Simmons v. Rauser & Assoc., L.P.A.
Simmons v. Rauser & Assoc., L.P.A.
Opinion
[Cite as Simmons v. Rauser & Assoc., L.P.A.,
2011-Ohio-4510.]
Court of Appeals of Ohio EIGHTH APPELLATE DISTRICT COUNTY OF CUYAHOGA
JOURNAL ENTRY AND OPINION No. 96386
AARON SIMMONS PLAINTIFF-APPELLANT
vs.
RAUSER & ASSOCIATES LPA, ET AL. DEFENDANTS-APPELLEES
JUDGMENT: AFFIRMED
Civil Appeal from the Cuyahoga County Court of Common Pleas Case No. CV-721101
BEFORE: S. Gallagher, J., Boyle, P.J., and E. Gallagher, J.
RELEASED AND JOURNALIZED: September 8, 2011 ATTORNEY FOR APPELLANT
Rosel C. Hurley, III Arnuma Law 12800 Shaker Boulevard Suite 230 Cleveland, Ohio 44120
ATTORNEYS FOR APPELLEES
Jason D. Winter Marianne K. Barsoum Stockett Holly M. Wilson Reminger Co., LPA 1400 Midland Building 101 Prospect Avenue, West Cleveland, Ohio 44115-1093
SEAN C. GALLAGHER, J.:
{¶ 1} Plaintiff-appellant, Aaron Simmons, appeals the judgment of the
Cuyahoga County Court of Common Pleas that granted summary judgment in
favor of defendants-appellees Rauser & Associates LPA and Denise Bartlett.
For the reasons stated herein, we affirm the judgment of the trial court.
{¶ 2} This is a legal malpractice action that arose from attorney Denise
Bartlett’s representation of Simmons in connection with a Chapter 7 bankruptcy filing, which was ultimately converted into a Chapter 13 filing.
Bartlett is an attorney with the law firm of Rauser & Associates LPA.

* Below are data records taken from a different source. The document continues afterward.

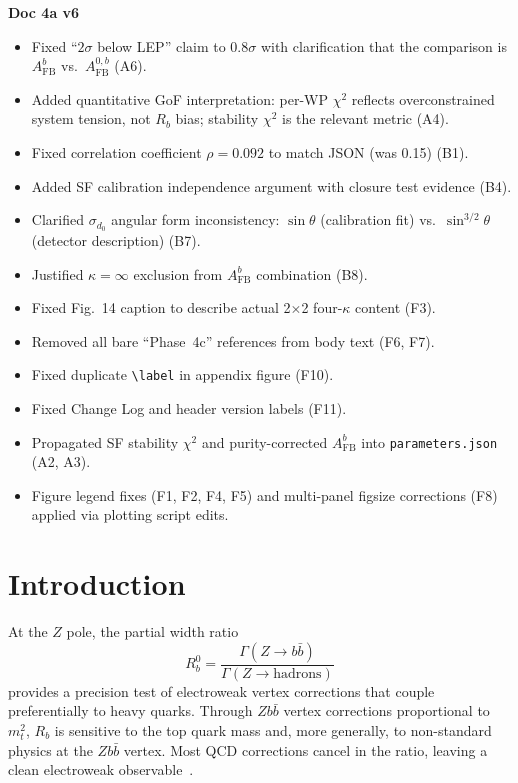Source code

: \documentclass[11pt,a4paper]{article}
\begin{document}
\textbf{Doc 4a v6}
\begin{itemize}
\item Fixed ``$2\sigma$ below LEP'' claim to $0.8\sigma$ with clarification
  that the comparison is $A_\text{FB}^b$ vs.\ $A_\text{FB}^{0,b}$ (A6).
\item Added quantitative GoF interpretation: per-WP $\chi^2$ reflects
  overconstrained system tension, not $R_b$ bias; stability $\chi^2$
  is the relevant metric (A4).
\item Fixed correlation coefficient $\rho = 0.092$ to match JSON (was 0.15) (B1).
\item Added SF calibration independence argument with closure test evidence (B4).
\item Clarified $\sigma_{d_0}$ angular form inconsistency:
  $\sin\theta$ (calibration fit) vs.\ $\sin^{3/2}\theta$ (detector description) (B7).
\item Justified $\kappa = \infty$ exclusion from $A_\text{FB}^b$ combination (B8).
\item Fixed Fig.~14 caption to describe actual 2$\times$2 four-$\kappa$ content (F3).
\item Removed all bare ``Phase~4c'' references from body text (F6, F7).
\item Fixed duplicate \verb|\label| in appendix figure (F10).
\item Fixed Change Log and header version labels (F11).
\item Propagated SF stability $\chi^2$ and purity-corrected $A_\text{FB}^b$
  into \texttt{parameters.json} (A2, A3).
\item Figure legend fixes (F1, F2, F4, F5) and multi-panel figsize
  corrections (F8) applied via plotting script edits.
\end{itemize}

\clearpage

\section{Introduction}
\label{sec:intro}

At the $Z$ pole, the partial width ratio
\begin{equation}
R_b^0 = \frac{\Gamma(Z \to b\bar{b})}{\Gamma(Z \to \text{hadrons})}
\label{eq:Rb_def}
\end{equation}
provides a precision test of electroweak vertex corrections that
couple preferentially to heavy quarks.
Through $Zb\bar{b}$ vertex corrections proportional to $m_t^2$,
$R_b$ is sensitive to the top quark mass and, more generally, to
non-standard physics at the $Zb\bar{b}$ vertex.
Most QCD corrections cancel in the ratio, leaving a clean
electroweak observable~\cite{LEP:EWWG:2005}.
\end{document}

{¶ 3} Simmons instituted this action on March 12, 2010. In his
amended complaint, Simmons alleged that he retained Bartlett in connection
with a Chapter 7 bankruptcy and that he advised her that he had no interest
in a five-year Chapter 13 plan. He further alleged that Simmons advised him
to file a Chapter 7 bankruptcy despite his income being over twice the allowed
income, that she told him to stop paying his bills, and that she advised him to
purchase a vehicle in order to defeat the Chapter 7 “means test” in violation of
federal bankruptcy laws. Following the filing by the U.S. Trustee of a motion
to dismiss for abuse, Simmons’s Chapter 7 filing was converted to a Chapter
13 filing in June 2008.
{¶ 4} The defendants filed a motion for summary judgment, arguing that
Simmons had failed to produce an expert report to establish that defendants
breached the standard of care or proximately caused him damages. The trial
court granted the motion, and this appeal followed. Simmons’s sole
assignment of error is as follows: “The trial court erred when it granted
summary judgment in favor of the defendant as a result of the plaintiff failing
to provide an expert witness report even though an expert report is not needed
because the actions of the defendant amounted to negligence per se.” {¶ 5} Appellate review of summary judgment is de novo, governed by the
standard set forth in Civ.R. 56. Comer v. Risko,
106 Ohio St.3d 185,
2005-Ohio-4559,
833 N.E.2d 712, ¶ 8. Accordingly, we afford no deference to
the trial court’s decision and independently review the record to determine
whether summary judgment is appropriate. Hollins v. Shaffer,
182 Ohio App.3d 282,
2009-Ohio-2136,
912 N.E.2d 637, ¶ 12. Under Civ.R. 56(C),
summary judgment is proper when the moving party establishes that “(1) no
genuine issue of any material fact remains, (2) the moving party is entitled to
judgment as a matter of law, and (3) it appears from the evidence that
reasonable minds can come to but one conclusion, and construing the evidence
most strongly in favor of the nonmoving party, that conclusion is adverse to
the party against whom the motion for summary judgment is made.” State ex
rel. Duncan v. Mentor City Council,
105 Ohio St.3d 372,
2005-Ohio-2163,
826 N.E.2d 832, ¶ 9, citing Temple v. Wean United, Inc. (1977),
50 Ohio St.2d 317, 327,
364 N.E.2d 267.
{¶ 6} Simmons’s complaint alleges that defendants are liable for legal
malpractice committed in connection with their representation of him in the
Chapter 7 bankruptcy. “To establish a cause of action for legal malpractice
based on negligent representation, a plaintiff must show (1) that the attorney
owed a duty or obligation to the plaintiff, (2) that there was a breach of that
duty or obligation and that the attorney failed to conform to the standard required by law, and (3) that there is a causal connection between the conduct
complained of and the resulting damage or loss.” Vahila v. Hall (1997),
77 Ohio St.3d 421,
674 N.E.2d 1164, syllabus. The plaintiff’s failure to prove any
one of these elements entitles the defendant-attorney to summary judgment.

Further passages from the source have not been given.